__ACTIVITY__.
Extract, from the listing that follows, each line containing the word "main".

__INFORMATION SHOWN__.
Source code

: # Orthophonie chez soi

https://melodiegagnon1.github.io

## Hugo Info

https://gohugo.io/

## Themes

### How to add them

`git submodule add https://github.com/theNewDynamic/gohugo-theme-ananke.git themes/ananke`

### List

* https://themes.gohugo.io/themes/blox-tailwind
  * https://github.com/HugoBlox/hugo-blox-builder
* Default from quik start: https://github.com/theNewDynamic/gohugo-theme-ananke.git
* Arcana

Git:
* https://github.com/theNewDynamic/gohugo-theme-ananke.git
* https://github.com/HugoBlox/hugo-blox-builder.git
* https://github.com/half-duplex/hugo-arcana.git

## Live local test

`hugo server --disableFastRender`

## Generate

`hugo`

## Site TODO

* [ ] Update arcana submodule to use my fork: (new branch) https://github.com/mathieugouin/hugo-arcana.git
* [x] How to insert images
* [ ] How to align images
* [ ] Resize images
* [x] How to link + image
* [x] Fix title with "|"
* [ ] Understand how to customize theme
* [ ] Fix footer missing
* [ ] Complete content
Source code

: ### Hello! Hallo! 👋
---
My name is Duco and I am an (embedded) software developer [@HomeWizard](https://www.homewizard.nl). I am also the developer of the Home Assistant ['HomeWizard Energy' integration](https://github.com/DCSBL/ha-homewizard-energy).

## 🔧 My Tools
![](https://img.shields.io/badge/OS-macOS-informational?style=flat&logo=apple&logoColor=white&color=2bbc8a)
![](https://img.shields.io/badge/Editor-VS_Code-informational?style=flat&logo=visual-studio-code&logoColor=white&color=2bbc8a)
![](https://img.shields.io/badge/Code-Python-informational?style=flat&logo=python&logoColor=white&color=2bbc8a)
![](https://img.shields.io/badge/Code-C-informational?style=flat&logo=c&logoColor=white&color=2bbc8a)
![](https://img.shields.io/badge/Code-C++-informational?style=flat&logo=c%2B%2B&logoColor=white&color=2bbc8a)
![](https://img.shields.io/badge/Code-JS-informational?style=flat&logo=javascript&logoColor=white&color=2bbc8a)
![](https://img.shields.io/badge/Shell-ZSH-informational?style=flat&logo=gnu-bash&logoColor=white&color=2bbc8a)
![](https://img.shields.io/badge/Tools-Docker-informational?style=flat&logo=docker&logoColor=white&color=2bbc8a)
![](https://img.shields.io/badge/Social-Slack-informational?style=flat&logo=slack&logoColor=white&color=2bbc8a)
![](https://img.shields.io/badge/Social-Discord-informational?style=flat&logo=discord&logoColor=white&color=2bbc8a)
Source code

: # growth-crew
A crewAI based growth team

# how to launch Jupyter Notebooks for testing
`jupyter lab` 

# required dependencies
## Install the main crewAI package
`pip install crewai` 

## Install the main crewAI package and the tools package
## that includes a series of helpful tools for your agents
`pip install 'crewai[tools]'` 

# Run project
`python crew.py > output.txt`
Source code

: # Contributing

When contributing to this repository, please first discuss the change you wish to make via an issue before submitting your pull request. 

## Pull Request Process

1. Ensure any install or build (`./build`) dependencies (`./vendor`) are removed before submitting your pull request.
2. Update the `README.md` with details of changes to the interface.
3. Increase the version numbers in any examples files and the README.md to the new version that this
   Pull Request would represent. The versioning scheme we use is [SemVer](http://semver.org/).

__ANSWER TO THIS TASK__.
## Install the main crewAI package
## Install the main crewAI package and the tools package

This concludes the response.